製品や機能の正確な仕様については、各項目や記事の最後にあるリンク先の公式ドキュメントをご参照下さい。
この記事では
Jamf Pro
構成プロファイル
ポリシー
コンピュータインベントリ
について、どんなイメージの役割や機能なのかを書いています。
冒険者ギルド - Jamf Pro
Jamf Proってなに
参考リンク:
Jamf Pro | Apple Mobile Device Management | MDM
Jamf Pro ドキュメント
Jamf ProはMacやiOSデバイスなどのAppleデバイスの管理を行うためのMDM( Mobile Device Management | Wikipedia )製品です。近年は企業でのAppleデバイス利用増加に伴い導入数も伸びているようです。
冒険者ギルドってなに
参考リンク:
冒険者ギルド - ピクシブ百科事典
ファンタジー作品や、特に異世界転生作品によく出てきますね。酒場や宿屋が併設されている描写も多く見られます。
冒険者の登録を行って身分証を発行したり、民間や行政からの依頼(モンスターの討伐、薬草の採取、商隊の護衛など)を冒険者に紹介したりする組織です
冒険者の実力に応じてランクを決めて、そのランクによって受けられる依頼や報酬が変わる、みたいなのがよくある設定です。
冒険者のランクは達成した依頼(魔物の討伐や素材の採取等)の難易度で判定される他、冒険者の潜在能力を魔法や特別な魔道具などで測定して決められたりもします。
また、その冒険者ギルドがある街に大規模なモンスターの襲撃などが発生した際は、所属する冒険者を招集して自体の対処にあたるなどの描写もよく見られます。
Jamf Proは冒険者ギルド 🍺
Jamf Proに登録された端末は、そのJamf Proを使っている組織に所属していることが証明されます。
構成プロファイル(後述)やポリシー(後述)などを使用してその組織のポリシーやルールに沿った設定を行ったり、役割や部署によって異なる権限やアプリケーションを配布したり、コンピュータインベントリ(後述)でそのデバイスの状態を確認したりできます。
そう、Jamf ProはAppleデバイスにとっての冒険者ギルドなのです。
Macやユーザーは冒険者であり、彼らが合法かつ安全に冒険を行えるようサポートを行います。

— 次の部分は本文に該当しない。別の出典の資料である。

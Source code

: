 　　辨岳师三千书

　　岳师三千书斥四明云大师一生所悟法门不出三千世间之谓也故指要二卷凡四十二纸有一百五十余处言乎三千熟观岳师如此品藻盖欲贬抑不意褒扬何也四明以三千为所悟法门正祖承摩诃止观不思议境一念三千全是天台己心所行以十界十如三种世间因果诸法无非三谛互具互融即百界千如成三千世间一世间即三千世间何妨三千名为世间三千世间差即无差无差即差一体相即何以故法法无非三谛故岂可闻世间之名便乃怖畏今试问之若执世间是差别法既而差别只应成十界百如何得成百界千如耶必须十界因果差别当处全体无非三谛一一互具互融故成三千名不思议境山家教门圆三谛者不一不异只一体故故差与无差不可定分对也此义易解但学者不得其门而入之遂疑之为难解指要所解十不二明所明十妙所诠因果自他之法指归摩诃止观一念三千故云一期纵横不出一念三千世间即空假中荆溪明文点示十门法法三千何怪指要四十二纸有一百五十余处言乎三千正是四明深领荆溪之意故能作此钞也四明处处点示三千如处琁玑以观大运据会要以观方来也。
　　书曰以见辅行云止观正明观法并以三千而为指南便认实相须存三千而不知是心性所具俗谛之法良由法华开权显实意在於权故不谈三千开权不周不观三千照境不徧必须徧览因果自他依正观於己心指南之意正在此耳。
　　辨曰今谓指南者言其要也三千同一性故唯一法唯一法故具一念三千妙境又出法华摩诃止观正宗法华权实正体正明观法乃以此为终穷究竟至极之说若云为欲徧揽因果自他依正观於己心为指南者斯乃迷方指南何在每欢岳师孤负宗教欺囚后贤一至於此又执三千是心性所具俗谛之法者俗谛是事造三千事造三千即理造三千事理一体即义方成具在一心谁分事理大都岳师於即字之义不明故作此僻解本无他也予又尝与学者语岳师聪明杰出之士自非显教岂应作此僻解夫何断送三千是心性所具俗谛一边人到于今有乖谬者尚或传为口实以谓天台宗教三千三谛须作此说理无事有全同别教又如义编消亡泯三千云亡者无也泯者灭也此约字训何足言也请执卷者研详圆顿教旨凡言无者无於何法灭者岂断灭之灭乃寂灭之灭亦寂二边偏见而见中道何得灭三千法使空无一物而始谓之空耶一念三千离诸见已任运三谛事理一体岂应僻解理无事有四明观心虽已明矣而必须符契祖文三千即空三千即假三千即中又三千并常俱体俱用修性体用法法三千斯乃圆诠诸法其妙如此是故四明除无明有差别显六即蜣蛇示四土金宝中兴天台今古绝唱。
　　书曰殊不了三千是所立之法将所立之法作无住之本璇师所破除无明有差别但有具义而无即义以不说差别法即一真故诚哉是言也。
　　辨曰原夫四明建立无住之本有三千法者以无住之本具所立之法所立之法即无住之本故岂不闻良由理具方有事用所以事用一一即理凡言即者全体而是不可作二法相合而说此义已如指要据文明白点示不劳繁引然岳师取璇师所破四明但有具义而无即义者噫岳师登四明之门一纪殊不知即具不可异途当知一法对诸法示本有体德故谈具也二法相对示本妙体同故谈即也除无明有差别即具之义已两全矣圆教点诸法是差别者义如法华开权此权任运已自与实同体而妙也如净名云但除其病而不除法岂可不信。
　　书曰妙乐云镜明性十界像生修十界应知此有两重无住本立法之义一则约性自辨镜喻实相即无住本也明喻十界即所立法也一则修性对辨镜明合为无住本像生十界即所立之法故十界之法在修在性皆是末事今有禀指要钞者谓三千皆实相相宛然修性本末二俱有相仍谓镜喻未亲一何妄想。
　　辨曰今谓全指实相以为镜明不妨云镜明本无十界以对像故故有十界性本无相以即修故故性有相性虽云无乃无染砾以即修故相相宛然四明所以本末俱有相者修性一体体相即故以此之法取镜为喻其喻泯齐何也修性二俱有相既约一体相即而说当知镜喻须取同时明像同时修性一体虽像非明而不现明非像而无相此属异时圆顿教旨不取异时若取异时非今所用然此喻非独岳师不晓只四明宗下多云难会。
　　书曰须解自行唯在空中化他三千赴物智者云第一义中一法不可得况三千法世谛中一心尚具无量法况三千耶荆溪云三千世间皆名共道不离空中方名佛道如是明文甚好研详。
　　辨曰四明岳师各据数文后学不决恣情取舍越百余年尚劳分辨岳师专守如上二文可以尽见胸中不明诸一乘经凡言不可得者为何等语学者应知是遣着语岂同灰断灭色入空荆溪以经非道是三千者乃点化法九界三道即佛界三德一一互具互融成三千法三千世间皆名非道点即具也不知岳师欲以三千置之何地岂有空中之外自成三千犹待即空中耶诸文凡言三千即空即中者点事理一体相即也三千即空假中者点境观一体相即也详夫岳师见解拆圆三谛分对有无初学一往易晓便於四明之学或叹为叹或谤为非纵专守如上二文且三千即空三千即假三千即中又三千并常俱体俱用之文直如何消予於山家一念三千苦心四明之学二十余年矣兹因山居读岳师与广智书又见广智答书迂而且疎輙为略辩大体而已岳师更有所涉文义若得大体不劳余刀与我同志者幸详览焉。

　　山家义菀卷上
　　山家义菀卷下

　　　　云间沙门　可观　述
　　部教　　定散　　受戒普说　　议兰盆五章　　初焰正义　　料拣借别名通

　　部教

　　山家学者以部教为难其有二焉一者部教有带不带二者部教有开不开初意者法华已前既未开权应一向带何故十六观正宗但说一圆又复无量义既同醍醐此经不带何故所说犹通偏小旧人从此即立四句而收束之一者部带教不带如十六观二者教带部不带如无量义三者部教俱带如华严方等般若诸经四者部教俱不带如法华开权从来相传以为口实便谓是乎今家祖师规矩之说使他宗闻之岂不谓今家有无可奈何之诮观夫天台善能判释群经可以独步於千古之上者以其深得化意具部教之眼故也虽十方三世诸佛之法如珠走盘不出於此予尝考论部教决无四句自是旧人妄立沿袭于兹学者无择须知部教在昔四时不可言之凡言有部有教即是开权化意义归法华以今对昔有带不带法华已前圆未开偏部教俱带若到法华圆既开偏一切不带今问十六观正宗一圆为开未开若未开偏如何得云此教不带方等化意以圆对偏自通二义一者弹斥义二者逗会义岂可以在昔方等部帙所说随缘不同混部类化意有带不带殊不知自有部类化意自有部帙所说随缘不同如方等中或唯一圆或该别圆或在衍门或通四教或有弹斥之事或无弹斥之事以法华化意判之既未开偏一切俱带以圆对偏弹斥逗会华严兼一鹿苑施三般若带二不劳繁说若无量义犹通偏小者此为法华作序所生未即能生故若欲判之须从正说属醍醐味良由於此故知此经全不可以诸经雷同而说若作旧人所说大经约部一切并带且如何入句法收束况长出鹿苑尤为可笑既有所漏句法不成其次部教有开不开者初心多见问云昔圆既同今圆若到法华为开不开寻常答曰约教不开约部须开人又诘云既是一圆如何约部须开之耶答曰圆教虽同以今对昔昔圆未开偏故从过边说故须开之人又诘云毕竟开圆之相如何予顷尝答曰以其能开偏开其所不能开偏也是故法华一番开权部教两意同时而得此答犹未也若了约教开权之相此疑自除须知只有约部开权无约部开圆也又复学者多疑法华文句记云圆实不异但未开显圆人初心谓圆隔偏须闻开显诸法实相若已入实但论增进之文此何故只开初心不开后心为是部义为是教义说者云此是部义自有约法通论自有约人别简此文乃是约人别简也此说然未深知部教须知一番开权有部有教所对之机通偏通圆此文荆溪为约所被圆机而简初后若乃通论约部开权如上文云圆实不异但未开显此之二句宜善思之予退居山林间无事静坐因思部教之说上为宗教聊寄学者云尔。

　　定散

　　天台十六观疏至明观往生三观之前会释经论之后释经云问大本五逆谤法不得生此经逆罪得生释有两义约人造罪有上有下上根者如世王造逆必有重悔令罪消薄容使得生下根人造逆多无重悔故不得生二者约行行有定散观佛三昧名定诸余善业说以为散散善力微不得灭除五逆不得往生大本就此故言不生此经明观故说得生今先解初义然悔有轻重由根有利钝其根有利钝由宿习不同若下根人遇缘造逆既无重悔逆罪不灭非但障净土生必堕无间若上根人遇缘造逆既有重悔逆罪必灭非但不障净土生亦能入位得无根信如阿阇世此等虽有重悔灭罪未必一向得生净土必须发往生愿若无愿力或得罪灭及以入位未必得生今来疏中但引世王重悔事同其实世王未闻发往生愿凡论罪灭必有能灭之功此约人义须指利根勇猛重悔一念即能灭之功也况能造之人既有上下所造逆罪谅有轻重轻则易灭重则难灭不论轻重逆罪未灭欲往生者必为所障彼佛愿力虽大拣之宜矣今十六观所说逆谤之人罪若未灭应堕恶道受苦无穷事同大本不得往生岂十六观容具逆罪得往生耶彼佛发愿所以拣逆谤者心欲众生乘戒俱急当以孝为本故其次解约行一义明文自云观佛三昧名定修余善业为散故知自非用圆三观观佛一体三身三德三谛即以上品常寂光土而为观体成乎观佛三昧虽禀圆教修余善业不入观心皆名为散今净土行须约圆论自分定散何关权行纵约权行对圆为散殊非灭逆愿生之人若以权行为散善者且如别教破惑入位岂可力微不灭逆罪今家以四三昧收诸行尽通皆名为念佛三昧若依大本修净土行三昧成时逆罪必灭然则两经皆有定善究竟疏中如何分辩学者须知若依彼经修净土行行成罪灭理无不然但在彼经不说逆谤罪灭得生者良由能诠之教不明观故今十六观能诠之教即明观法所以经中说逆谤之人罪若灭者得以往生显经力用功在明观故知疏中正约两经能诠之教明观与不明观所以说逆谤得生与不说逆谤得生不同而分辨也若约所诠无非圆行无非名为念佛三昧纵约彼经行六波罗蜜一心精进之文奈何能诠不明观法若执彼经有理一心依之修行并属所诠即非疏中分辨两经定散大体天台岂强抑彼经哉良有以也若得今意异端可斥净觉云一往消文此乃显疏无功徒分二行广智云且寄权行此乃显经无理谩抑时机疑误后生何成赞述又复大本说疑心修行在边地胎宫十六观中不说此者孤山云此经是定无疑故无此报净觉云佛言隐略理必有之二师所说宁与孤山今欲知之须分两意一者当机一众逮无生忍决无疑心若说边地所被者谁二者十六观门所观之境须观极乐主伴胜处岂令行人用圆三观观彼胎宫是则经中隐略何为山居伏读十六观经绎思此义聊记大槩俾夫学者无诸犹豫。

IT管理者であるあなたは、冒険者ギルドの職員、あるいはギルドマスターかもしれません。
こんな感じで行きます
装備 - 構成プロファイル
構成プロファイルってなに
参考リンク:
コンピュータ構成プロファイル | Jamf Pro ドキュメント
構成プロファイル(Configuration Profile)は、Apple製品でデバイスやアプリケーションなどの設定に使われる仕組みです。
mobileconfigという形式のファイルで作成され、macOSやiOS(iPadOS)にインストールされることで機能します。
Jamf Proを使って配布する端末の条件を指定したり、ユーザーが任意のタイミングで適用したりもできます。
Appleが用意している仕組みなので、Jamf Pro以外のMDM製品でも利用されます。
装備ってなに
参考リンク:
装備 - そうび - ピクシブ百科事典 - pixiv
一般的にRPGには装備できるアイテムがあります。鎧や剣や盾、アクセサリーなどです。
装備にはキャラクターのステータスを変化させるオプションが付いていて、例えば剣では攻撃力が上がったり、防具では防御力が上がるといった感じです。
基本的なステータス以外にも特定の属性など特別な効果がついた装備も存在します。
水属性のモンスターに通常より大きなダメージを与える稲妻の剣や、炎属性の攻撃に耐性を持つ氷の鎧、装備しているだけで闇属性の攻撃から身を守る聖なる首飾りみたいなイメージです。
キャラクターのステータスを増加させて冒険を安全に進めるための装備ですが、物によっては呪われたアイテムのようにステータス異常を起こすこともあります。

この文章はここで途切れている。